The experience was born from a challenging period in Nancy’s life. Her mother had just given birth to her younger sister, and Nancy had been suddenly ousted from her position as the youngest child in the family and thrust into the role of the middle child. After the baby’s birth, Nancy’s parents were preoccupied with the newborn, and Nancy was often left to her own devices. The experience at the kitchen table became a turning point, the discovery of personal and private joy she could recreate at will.
Nancy notes that she was just an average student in high school, and when her parents looked at her schoolwork, they found not a single written note in her notebook, instead, portraits of everyone in the class. “I was illustrating the class instead of taking notes,” she says with a laugh. Her father, however, was not amused. He picked up the newspaper, turned to the help wanted section and drew a finger down the columns. “I don’t see a single ad in here for ‘Artist Wanted,” he pointed out, and asked her what she was really going to do with her life.

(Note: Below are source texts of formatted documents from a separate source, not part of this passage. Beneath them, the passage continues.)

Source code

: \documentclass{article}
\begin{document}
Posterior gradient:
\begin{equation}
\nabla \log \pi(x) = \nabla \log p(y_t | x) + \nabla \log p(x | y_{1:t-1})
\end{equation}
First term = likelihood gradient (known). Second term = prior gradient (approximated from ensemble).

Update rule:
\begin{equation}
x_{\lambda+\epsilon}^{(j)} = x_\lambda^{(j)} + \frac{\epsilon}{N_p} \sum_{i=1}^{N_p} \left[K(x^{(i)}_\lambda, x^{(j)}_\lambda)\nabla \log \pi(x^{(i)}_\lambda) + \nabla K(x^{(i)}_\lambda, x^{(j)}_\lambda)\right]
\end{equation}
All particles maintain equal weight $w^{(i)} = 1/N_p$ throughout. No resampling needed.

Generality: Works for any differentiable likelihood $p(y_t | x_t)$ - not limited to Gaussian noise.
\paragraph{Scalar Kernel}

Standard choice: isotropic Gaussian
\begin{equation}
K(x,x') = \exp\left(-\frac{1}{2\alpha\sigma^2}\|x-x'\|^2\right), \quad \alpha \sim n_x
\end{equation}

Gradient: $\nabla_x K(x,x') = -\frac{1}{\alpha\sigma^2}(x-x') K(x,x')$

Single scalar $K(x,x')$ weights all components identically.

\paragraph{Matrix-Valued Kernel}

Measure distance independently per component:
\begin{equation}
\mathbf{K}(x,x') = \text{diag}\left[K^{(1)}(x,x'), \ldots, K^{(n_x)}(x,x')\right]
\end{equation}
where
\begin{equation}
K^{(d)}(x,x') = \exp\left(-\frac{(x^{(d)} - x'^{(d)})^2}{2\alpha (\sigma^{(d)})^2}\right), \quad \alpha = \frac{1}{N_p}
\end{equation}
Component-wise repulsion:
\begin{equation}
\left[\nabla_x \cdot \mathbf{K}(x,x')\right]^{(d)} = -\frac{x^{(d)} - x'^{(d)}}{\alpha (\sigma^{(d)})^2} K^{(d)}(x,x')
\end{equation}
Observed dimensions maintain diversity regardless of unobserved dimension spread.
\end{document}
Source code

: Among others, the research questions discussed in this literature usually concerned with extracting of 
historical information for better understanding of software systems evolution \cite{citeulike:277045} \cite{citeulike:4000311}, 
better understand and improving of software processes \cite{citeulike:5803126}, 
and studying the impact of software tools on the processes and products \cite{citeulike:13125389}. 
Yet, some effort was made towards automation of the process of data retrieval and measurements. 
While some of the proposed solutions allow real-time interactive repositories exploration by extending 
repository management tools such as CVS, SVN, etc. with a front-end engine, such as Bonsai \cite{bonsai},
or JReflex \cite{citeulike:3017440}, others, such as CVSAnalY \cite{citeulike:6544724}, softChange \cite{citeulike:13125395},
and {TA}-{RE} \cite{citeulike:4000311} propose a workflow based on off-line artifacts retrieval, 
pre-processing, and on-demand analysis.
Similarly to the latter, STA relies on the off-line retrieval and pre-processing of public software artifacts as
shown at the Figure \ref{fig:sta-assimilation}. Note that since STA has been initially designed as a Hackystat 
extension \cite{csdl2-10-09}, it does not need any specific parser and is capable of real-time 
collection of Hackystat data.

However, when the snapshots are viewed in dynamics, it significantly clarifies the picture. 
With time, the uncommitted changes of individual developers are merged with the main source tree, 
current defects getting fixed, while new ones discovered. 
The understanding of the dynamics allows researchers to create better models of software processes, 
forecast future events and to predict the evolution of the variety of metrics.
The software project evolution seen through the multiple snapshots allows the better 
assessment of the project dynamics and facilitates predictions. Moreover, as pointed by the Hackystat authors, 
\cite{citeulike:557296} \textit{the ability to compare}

Young Nancy thought to herself, “If I can’t be an artist, then what am I going to do?” She says, “I knew who I was, (an artist) but I didn’t think it would get me anywhere.” When she was fifteen, her parents, desperate for her to succeed, sent her to a boarding school, Chatham Hall in Virginia, the same school her idol, Georgia O’Keeffe, attended. After graduation, she got a B.A. in Art History at Wofford College in Spartanburg, SC and went on to earn a M.A. in Art Education from the University of New Mexico in 1997. She figured if she couldn’t make a living as an artist that she would teach instead.
She moved to Asheville in 1997 and got a job with Pam Myers, executive director of the Asheville Art Museum, as an Outreach Curator. Nancy’s job was to take items from the permanent collection, drive into rural areas of North Carolina and use the art to teach reading, writing and math to second through fourth graders. Unfortunately, she soon found that teaching was not for her. “It was a ton of work,” she remembers. “I commend every single teacher out there. I would come home and collapse every day. It didn’t invigorate me; it exhausted me and I knew I needed to move on.”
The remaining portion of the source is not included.